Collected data
*** Begin section ***

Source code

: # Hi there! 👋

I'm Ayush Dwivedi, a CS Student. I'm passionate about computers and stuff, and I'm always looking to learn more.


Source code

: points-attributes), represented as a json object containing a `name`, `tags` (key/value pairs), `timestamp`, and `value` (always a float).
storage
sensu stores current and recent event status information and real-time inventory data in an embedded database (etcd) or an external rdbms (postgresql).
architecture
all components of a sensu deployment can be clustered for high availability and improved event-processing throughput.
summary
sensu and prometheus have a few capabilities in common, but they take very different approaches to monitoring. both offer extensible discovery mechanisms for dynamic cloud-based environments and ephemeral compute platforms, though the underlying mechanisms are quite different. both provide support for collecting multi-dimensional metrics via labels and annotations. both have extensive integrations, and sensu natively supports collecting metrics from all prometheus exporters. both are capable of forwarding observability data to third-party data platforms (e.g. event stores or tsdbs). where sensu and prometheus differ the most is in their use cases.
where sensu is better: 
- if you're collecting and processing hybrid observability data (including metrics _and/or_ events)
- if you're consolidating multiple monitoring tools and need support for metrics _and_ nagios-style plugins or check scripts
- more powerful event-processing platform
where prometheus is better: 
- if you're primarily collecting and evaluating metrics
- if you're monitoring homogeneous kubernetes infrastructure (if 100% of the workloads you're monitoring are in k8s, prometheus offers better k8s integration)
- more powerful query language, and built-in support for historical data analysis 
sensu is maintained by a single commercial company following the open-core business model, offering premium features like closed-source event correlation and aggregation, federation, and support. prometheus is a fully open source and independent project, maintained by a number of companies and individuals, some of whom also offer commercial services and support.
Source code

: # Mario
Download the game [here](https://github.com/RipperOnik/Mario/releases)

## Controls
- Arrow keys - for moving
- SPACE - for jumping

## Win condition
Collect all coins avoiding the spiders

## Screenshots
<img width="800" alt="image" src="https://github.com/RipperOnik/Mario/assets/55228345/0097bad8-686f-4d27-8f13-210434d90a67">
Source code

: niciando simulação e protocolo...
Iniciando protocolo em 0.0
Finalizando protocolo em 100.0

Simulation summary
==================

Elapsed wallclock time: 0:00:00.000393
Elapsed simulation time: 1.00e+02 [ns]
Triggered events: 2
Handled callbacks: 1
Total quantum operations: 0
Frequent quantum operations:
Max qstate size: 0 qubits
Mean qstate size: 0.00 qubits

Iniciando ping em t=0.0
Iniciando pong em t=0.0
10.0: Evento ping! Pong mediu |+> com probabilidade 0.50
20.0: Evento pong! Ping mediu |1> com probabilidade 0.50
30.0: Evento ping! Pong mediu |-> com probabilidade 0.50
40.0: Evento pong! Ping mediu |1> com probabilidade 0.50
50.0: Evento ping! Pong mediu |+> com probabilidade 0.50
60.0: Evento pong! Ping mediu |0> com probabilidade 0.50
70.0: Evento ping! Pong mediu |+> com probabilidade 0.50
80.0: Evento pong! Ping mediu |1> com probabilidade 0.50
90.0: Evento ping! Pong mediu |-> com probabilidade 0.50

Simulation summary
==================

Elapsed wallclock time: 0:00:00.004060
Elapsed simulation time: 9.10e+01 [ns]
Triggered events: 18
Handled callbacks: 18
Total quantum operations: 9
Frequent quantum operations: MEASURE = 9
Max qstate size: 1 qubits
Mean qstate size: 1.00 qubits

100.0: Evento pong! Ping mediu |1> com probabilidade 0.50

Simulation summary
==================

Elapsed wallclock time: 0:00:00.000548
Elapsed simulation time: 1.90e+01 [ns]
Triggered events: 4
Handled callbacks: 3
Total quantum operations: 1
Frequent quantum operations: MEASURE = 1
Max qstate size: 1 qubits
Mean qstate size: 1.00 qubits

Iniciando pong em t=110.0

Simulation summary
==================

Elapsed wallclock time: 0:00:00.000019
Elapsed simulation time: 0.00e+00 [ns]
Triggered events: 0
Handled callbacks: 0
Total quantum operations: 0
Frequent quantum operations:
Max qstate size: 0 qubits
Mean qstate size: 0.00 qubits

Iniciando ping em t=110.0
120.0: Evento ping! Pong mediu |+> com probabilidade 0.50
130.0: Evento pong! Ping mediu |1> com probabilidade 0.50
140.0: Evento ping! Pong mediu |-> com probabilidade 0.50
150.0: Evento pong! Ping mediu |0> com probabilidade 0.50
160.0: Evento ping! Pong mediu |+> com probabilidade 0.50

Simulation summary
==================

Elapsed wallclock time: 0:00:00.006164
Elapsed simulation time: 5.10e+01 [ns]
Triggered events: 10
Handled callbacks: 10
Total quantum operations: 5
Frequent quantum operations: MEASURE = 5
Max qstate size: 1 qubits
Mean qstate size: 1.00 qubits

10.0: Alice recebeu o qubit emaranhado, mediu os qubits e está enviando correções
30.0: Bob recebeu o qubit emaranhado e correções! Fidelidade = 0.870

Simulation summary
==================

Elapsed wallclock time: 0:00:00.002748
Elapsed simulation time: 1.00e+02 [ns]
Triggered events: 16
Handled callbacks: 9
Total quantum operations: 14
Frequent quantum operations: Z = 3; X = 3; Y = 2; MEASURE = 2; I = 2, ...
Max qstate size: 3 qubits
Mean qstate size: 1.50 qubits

*** End section ***

Task brief: The answer is the lines above between the line holding "## Controls" and the line holding "60.0: Evento pong!", inclusive, each written out exactly, and no others.

Answer to this task:
## Controls
- Arrow keys - for moving
- SPACE - for jumping

## Win condition
Collect all coins avoiding the spiders

## Screenshots
<img width="800" alt="image" src="https://github.com/RipperOnik/Mario/assets/55228345/0097bad8-686f-4d27-8f13-210434d90a67">
Source code

: niciando simulação e protocolo...
Iniciando protocolo em 0.0
Finalizando protocolo em 100.0

Simulation summary
==================

Elapsed wallclock time: 0:00:00.000393
Elapsed simulation time: 1.00e+02 [ns]
Triggered events: 2
Handled callbacks: 1
Total quantum operations: 0
Frequent quantum operations:
Max qstate size: 0 qubits
Mean qstate size: 0.00 qubits

Iniciando ping em t=0.0
Iniciando pong em t=0.0
10.0: Evento ping! Pong mediu |+> com probabilidade 0.50
20.0: Evento pong! Ping mediu |1> com probabilidade 0.50
30.0: Evento ping! Pong mediu |-> com probabilidade 0.50
40.0: Evento pong! Ping mediu |1> com probabilidade 0.50
50.0: Evento ping! Pong mediu |+> com probabilidade 0.50
60.0: Evento pong! Ping mediu |0> com probabilidade 0.50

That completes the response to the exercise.